> [SUPPLIED DATA]:
____________
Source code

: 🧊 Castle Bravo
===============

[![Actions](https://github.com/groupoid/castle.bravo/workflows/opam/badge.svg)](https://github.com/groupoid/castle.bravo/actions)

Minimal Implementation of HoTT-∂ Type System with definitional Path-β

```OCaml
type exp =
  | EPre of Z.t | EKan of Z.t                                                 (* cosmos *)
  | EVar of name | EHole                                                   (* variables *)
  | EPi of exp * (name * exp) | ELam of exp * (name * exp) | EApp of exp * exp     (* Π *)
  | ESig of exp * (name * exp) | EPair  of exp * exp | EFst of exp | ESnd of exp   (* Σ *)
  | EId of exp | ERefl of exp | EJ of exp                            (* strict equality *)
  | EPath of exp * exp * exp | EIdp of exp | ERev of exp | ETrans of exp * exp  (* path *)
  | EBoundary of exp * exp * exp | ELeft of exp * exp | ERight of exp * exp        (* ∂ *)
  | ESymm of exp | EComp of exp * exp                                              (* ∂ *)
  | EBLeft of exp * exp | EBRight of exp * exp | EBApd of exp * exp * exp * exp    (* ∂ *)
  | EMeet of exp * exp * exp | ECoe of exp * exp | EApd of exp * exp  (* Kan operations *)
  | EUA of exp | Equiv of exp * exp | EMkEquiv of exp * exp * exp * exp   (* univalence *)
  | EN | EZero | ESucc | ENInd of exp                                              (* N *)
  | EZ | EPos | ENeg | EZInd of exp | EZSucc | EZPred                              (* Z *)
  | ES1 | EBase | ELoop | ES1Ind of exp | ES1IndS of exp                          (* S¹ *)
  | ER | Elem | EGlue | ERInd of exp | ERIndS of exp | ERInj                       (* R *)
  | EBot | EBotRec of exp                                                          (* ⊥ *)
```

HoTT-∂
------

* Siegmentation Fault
____________
> [ACTIVITY]: Whenever the string "HoTT" shows up on a line of the listing, copy that line.

> [YOUR RESPONSE]:
Minimal Implementation of HoTT-∂ Type System with definitional Path-β
HoTT-∂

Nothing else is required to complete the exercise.